We often take projects that are not truly ours in the moment of fleeting inspiration. Look at each item and honestly ask yourself, “Do I really need to finish this? What will happen if I just let go of this task?”
I once wanted to sew my oldest son a nice pair of jeans pants I saw online. I had the idea in May, I started working on it in June, and in December I had those strips of half-sewn fabric cluttering the window sill.
They were already covered with dust and sun-colored on one side. One morning I came to my senses and said goodbye to this project. I thanked it for the nice inspiration it gave me and for the lesson that sewing is not really my thing. It was time to say goodbye.
Do you have similar projects in your life?
We often take projects under the influence of others, projects that are not in line with our true values and inner beliefs. We need to let them go and keep only those things that are important to us, that will take us closer to our goals.

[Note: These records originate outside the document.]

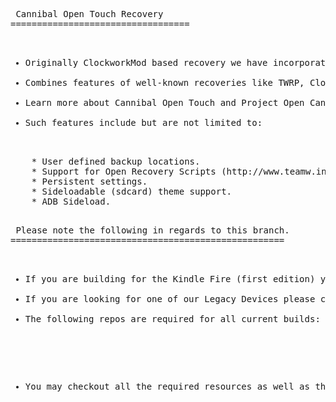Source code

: <pre> Cannibal Open Touch Recovery
==================================

<ul>
<li>Originally ClockworkMod based recovery we have incorporated and updated touch controls originally written by Napstar of Team Utter Chaos.</li>
<li>Combines features of well-known recoveries like TWRP, ClockworkMod and AmonRA to allow users to easily and effortlessly manage their Android-powered devices.</li>
<li>Learn more about Cannibal Open Touch and Project Open Cannibal at http://www.projectopencannibal.net/the-project/ or come join as on our Forums at http://forums.projectopencannibal.net/.</li>
<li>Such features include but are not limited to:</li>
</ul>
	* User defined backup locations.
	* Support for Open Recovery Scripts (http://www.teamw.in/OpenRecoveryScript).
	* Persistent settings.
	* Sideloadable (sdcard) theme support.
	* ADB Sideload.

<pre> Please note the following in regards to this branch.
====================================================

<ul>
<li>If you are building for the Kindle Fire (first edition) you may also checkout https://github.com/ProjectOpenCannibal/android_bootable_recovery/tree/hybrid for stable builds instead.</li>
<li>If you are looking for one of our Legacy Devices please checkout https://github.com/ProjectOpenCannibal/android_bootable_recovery/tree/gingerbread instead.</li>
<li>The following repos are required for all current builds: https://github.com/ProjectOpenCannibal/android_bootable_recovery_res and https://github.com/ProjectOpenCannibal/android_bootable_recovery_gui/tree/jellybean.</li>
</ul>

<ul>
<li>You may checkout all the required resources as well as the most recent stable tag by using one of the included local_manifests here: https://github.com/ProjectOpenCannibal/cotr-local_manifests</li>
</ul>
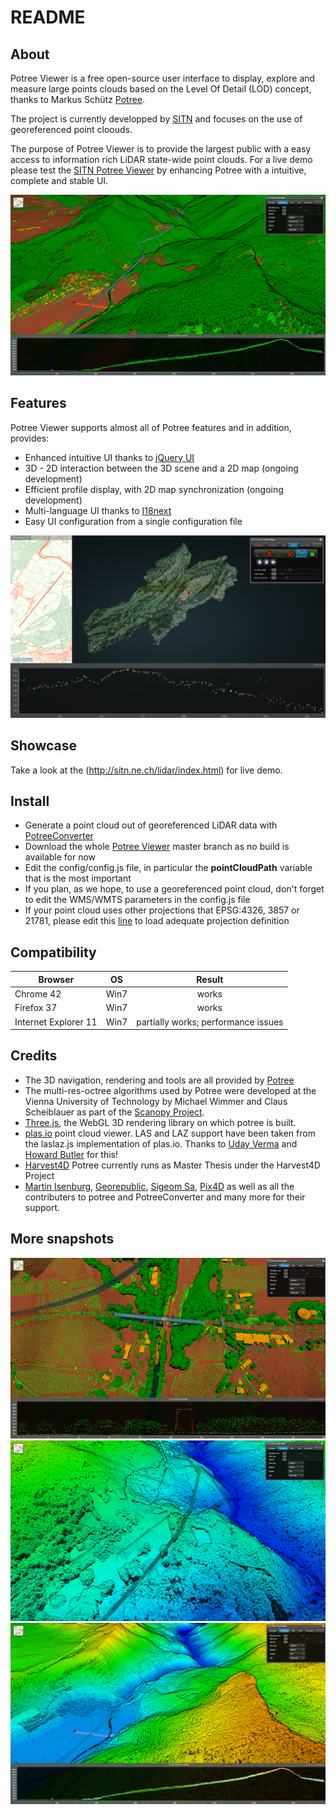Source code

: 
# README

## About

Potree Viewer is a free open-source user interface to display, explore and measure large points clouds based on the Level Of Detail (LOD) concept, thanks to Markus Schütz [Potree](http://potree.org).

The project is currently developped by [SITN](http://ne.ch/sitn) and focuses on the use of georeferenced point cloouds.

The purpose of Potree Viewer is to provide the largest public with a easy access to information rich LiDAR state-wide point clouds. For a live demo please test the [SITN Potree Viewer](http://sitn.ne.ch/lidar/index.html) by enhancing Potree with a intuitive, complete and stable UI.

![](./docs/images/noiraigue_classif.png)

## Features

Potree Viewer supports almost all of Potree features and in addition, provides:

* Enhanced intuitive UI thanks to [jQuery UI](https://jqueryui.com/)
* 3D - 2D interaction between the 3D scene and a 2D map (ongoing development)
* Efficient profile display, with 2D map synchronization (ongoing development)
* Multi-language UI thanks to [I18next](http://i18next.com/)
* Easy UI configuration from a single configuration file

![](./docs/images/map_profile_synchro.png)


## Showcase

Take a look at the (http://sitn.ne.ch/lidar/index.html) for live demo.

## Install

* Generate a point cloud out of georeferenced LiDAR data with [PotreeConverter](https://github.com/potree/PotreeConverter)
* Download the whole [Potree Viewer](https://github.com/potree/PotreeViewer) master branch as no build is available for now
* Edit the config/config.js file, in particular the <b>pointCloudPath</b> variable that is the most important
* If you plan, as we hope, to use a georeferenced point cloud, don't forget to edit the WMS/WMTS parameters in the config.js file
* If your point cloud uses other projections that EPSG:4326, 3857 or 21781, please edit this [line](https://github.com/potree/PotreeViewer/blob/master/index.html#L52) to load adequate projection definition

## Compatibility

| Browser              | OS      | Result        |
| -------------------- |:-------:|:-------------:|
| Chrome 42            | Win7    | works         |
| Firefox 37           | Win7    | works         |
| Internet Explorer 11 | Win7    | partially works; performance issues |

## Credits

* The 3D navigation, rendering and tools are all provided by [Potree](http://potree.org)
* The multi-res-octree algorithms used by Potree were developed at the Vienna University of Technology by Michael Wimmer and Claus Scheiblauer as part of the [Scanopy Project](http://www.cg.tuwien.ac.at/research/projects/Scanopy/).
* [Three.js](https://github.com/mrdoob/three.js), the WebGL 3D rendering library on which potree is built.
* [plas.io](http://plas.io/) point cloud viewer. LAS and LAZ support have been taken from the laslaz.js implementation of plas.io. Thanks to [Uday Verma](https://twitter.com/udaykverma) and [Howard Butler](https://twitter.com/howardbutler) for this!
* [Harvest4D](https://harvest4d.org/) Potree currently runs as Master Thesis under the Harvest4D Project
* [Martin Isenburg](http://rapidlasso.com/), [Georepublic](http://georepublic.de/en/), [Sigeom Sa](http://www.sigeom.ch/), [Pix4D](http://pix4d.com/) as well as all the contributers to potree and PotreeConverter and many more for their support.

## More snapshots

![](./docs/images/viaduc_classif.png)
![](./docs/images/ligne_ht.png)
![](./docs/images/noiraigue_alti.png)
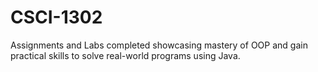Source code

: # CSCI-1302
Assignments and Labs completed showcasing mastery of OOP and gain practical skills to solve real-world programs using Java.
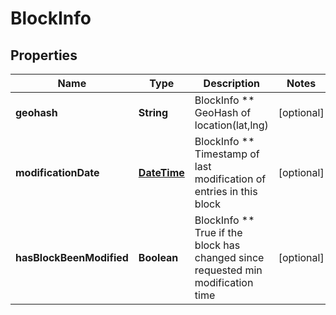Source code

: 
# BlockInfo

## Properties
Name | Type | Description | Notes
------------ | ------------- | ------------- | -------------
**geohash** | **String** | BlockInfo ** GeoHash of location(lat,lng) |  [optional]
**modificationDate** | [**DateTime**](DateTime.md) | BlockInfo ** Timestamp of last modification of entries in this block |  [optional]
**hasBlockBeenModified** | **Boolean** | BlockInfo ** True if the block has changed since requested min modification time |  [optional]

Step 3: Create the chain of awesomeness
Now it’s time to take full control and start creating your personal chain of awesomeness. Take the pile of lizard tails, the ones you decided to let go. Pick one strip and connect its ends with paper glue, forming a circle.
Connecting the loose ends represents the act of completeness, the act of finishing.
Make a chain of all the lizard tails by inserting each strip through the previous circle before gluing the ends together.
Once you are done with the lizard tails, pick up the bunny tails. Complete these short tasks, and after finishing them, add them to your chain. Watch it grow and notice how you feel.
Do you feel more in control? More confident? More liberated? Do you feel the energy starting to move inside you?
Place the chain somewhere visible. Each time you complete an open loop, add one strip to the chain.
To finish the mid-size tasks and large tasks, you will need to implement a solid planning system. To learn more about the system I use, you can register for the free video training – “How To Effectively Finish What You Start”
If you try my “Drop the Tails” method and you absolutely love it, please send a personal email to your three closest friends and send them a link to this article. Only if it truly helps you should you share it with your friends.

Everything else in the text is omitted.